Starting 10 June 2025, the Family Law Act officially recognised economic abuse as a form of family violence. These reforms affect both new cases and current proceedings, provided a final hearing has not yet occurred. This could leave couples who believed they had clarity on property and financial settlements facing unexpected changes to the rules.
A real-life scenario: If my husband doesn't give me money is it abuse
Consider a situation where one partner controls all the finances, provides only a limited allowance, and pressures the other to leave work or limit career opportunities. People in this situation often ask themselves, “If my husband doesn't give me money is it abuse?” Under the new law, the answer is yes. Denying access to money, restricting spending, or coercing a partner financially is recognised as a form of family violence.
Hidden accounts, secret transfers, or restrictions on accessing shared funds are now treated as serious issues by the courts. Under previous systems, settlements may have only considered total assets and contributions, without recognising the coercive tactics used.
What to do if your husband doesn't give you money
If you are wondering, “What to do if your husband doesn't give you money?”, the first step is acknowledging that economic abuse is now legally recognised as family violence. Courts will assess how financial control affects a person’s contributions, earning potential, and future planning. Documenting instances of restricted spending, coerced financial decisions, and concealed assets is crucial for protecting your rights in property settlement.
Evidence of financial control - from withholding funds to pressuring one partner into loans or household expenses - will now be considered when determining settlements. Taking early legal advice helps ensure hidden assets are identified and accounted for.
Is financial abuse domestic abuse domestic violence?
Many ask, “Is financial abuse domestic abuse domestic violence?” The Family Law Amendment Act 2024 confirms that it is. Economic manipulation, restricting access to money, and coercion are forms of family violence. Courts will weigh the impact of these behaviours on a person’s financial independence, career opportunities, and ability to contribute to household wealth. Recognising this abuse can shift property settlements in favour of the disadvantaged partner.
Can I sue my husband if he does not give me money?
Some naturally ask, “Can I sue my husband if he does not give me money?” While civil claims are complex, the reforms strengthen the court’s powers to enforce full financial disclosure. Hiding money or assets now carries legal risk, and the court can adjust settlements to compensate for economic abuse. Those affected can now take legal steps to ensure fairness if funds have been deliberately withheld or concealed.
Why early action matters
Even though these reforms take effect in June 2025, they are relevant now. If proceedings are underway, negotiations and strategies may need revisiting. Asking questions like “What to do if your husband doesn't give you money?” or “Can I sue my husband if he does not give me money?” allows preparation and evidence gathering under the new framework. Early action protects financial security and ensures hidden assets are recognised and fairly distributed.

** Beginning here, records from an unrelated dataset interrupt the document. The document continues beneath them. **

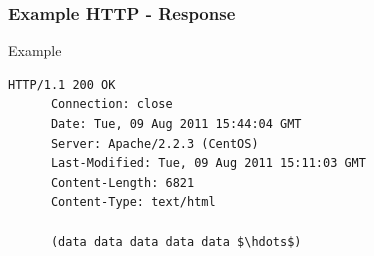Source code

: \documentclass[9pt]{beamer}
\begin{document}
\begin{frame}[fragile]
\frametitle<presentation>{Example HTTP - Response}
  \begin{exampleblock}{Example}
    \begin{lstlisting}[mathescape, captionpos=b,caption={Simple HTTP response message. Taken from \cite{kurose}},label=lst:httpResponse] 
      HTTP/1.1 200 OK
      Connection: close
      Date: Tue, 09 Aug 2011 15:44:04 GMT
      Server: Apache/2.2.3 (CentOS)
      Last-Modified: Tue, 09 Aug 2011 15:11:03 GMT
      Content-Length: 6821
      Content-Type: text/html

      (data data data data data $\hdots$)
    \end{lstlisting}
  \end{exampleblock}

\end{frame}
\end{document}

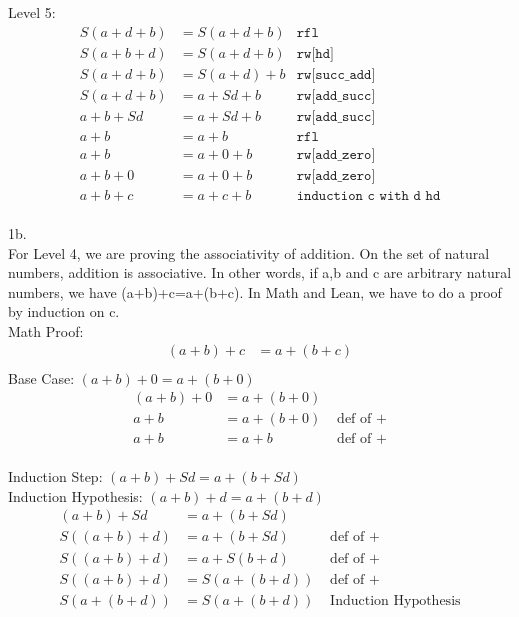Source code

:\documentclass{article}
\theoremstyle{theorem}
\theoremstyle{definition}
\theoremstyle{remark}
\begin{document}
Level 5:
\begin{align*}
  S(a+d+b)&=S(a+d+b) & \texttt{rfl} \\
  S(a+b+d)&=S(a+d+b)  & \texttt{rw[hd]} \\
  S(a+d+b)&=S(a+d)+b & \texttt{rw[succ\_add]} \\
  S(a+d+b)&=a+Sd+b & \texttt{rw[add\_succ]} \\
  a+b+Sd&=a+Sd+b & \texttt{rw[add\_succ]} \\
  a+b&=a+b & \texttt{rfl} \\
  a+b&=a+0+b & \texttt{rw[add\_zero]} \\
  a+b+0&=a+0+b & \texttt{rw[add\_zero]} \\
  a+b+c&=a+c+b & \texttt{induction c with d hd} \\
\end{align*}

1b. \\

For Level 4, we are proving the associativity of addition. 
On the set of natural numbers, addition is associative. 
In other words, if a,b and c are arbitrary natural numbers, we have (a+b)+c=a+(b+c).
In Math and Lean, we have to do a proof by induction on c.\\ 

Math Proof:\\ 
\begin{align*}
  (a+b)+c&=a+(b+c) \\
\end{align*}
Base Case: $(a+b)+0=a+(b+0)$\\ 
\begin{align*}
  (a+b)+0&=a+(b+0)\\
  a+b&=a+(b+0) & \text{ def of } +\\
  a+b&=a+b & \text{ def of } +\\
\end{align*}

Induction Step: $(a+b)+Sd=a+(b+Sd)$ \\

Induction Hypothesis: $(a+b)+d=a+(b+d)$ \\

\begin{align*}
  (a+b)+Sd&=a+(b+Sd)\\
  S((a+b)+d)&=a+(b+Sd) & \text{ def of } +\\
  S((a+b)+d)&=a+S(b+d) & \text{ def of } +\\
  S((a+b)+d)&=S(a+(b+d)) & \text{ def of } +\\
  S(a+(b+d))&=S(a+(b+d)) & \text{ Induction Hypothesis}\\
\end{align*}
\end{document}
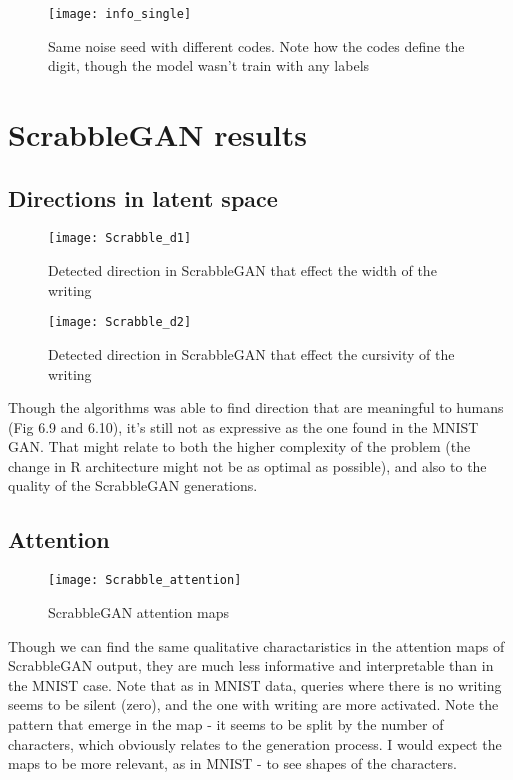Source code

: \begin{figure}[h]
\centering
\texttt{[image: info\_single]}
\caption{Same noise seed with different codes. Note how the codes define the digit, though the model wasn't train with any labels}
\label{fig:x cubed graph}
\end{figure}



\section{ScrabbleGAN results}




\subsection{Directions in latent space}



\begin{figure}[h]
\centering
\texttt{[image: Scrabble\_d1]}
\caption{Detected direction in ScrabbleGAN that effect the width of the writing}
\label{fig:x cubed graph}
\end{figure}

\begin{figure}[h]
\centering
\texttt{[image: Scrabble\_d2]}
\caption{Detected direction in ScrabbleGAN that effect the cursivity of the writing}
\label{fig:x cubed graph}
\end{figure}


Though the algorithms was able to find direction that are meaningful to humans (Fig 6.9 and 6.10), it's still not as expressive as the one found in the MNIST GAN. That might relate to both the higher complexity of the problem (the change in R architecture might not be as optimal as possible), and also to the quality of the ScrabbleGAN generations.


\subsection{Attention}


\begin{figure}[h]
\centering
\texttt{[image: Scrabble\_attention]}
\caption{ScrabbleGAN attention maps}
\label{fig:x cubed graph}
\end{figure}


Though we can find the same qualitative charactaristics in the attention maps of ScrabbleGAN output, they are much less informative and interpretable than in the MNIST case.
Note that as in MNIST data, queries where there is no writing seems to be silent (zero), and the one with writing are more activated.
Note the pattern that emerge in the map - it seems to be split by the number of characters, which obviously relates to the generation process. I would expect the maps to be more relevant, as in MNIST - to see shapes of the characters.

The Family Law Amendment Act 2024 is more than legislative change. It recognises real-life power imbalances, protects against economic abuse, and ensures fairer outcomes in property settlements.
Economic abuse is now formally recognised as family violence. Denying money, controlling finances, and hiding assets have legal consequences. Anyone facing this situation should understand the reforms and seek legal advice early. Taking action ensures financial security and fairness - especially if you are asking yourself, “If my husband doesn't give me money is it abuse?”.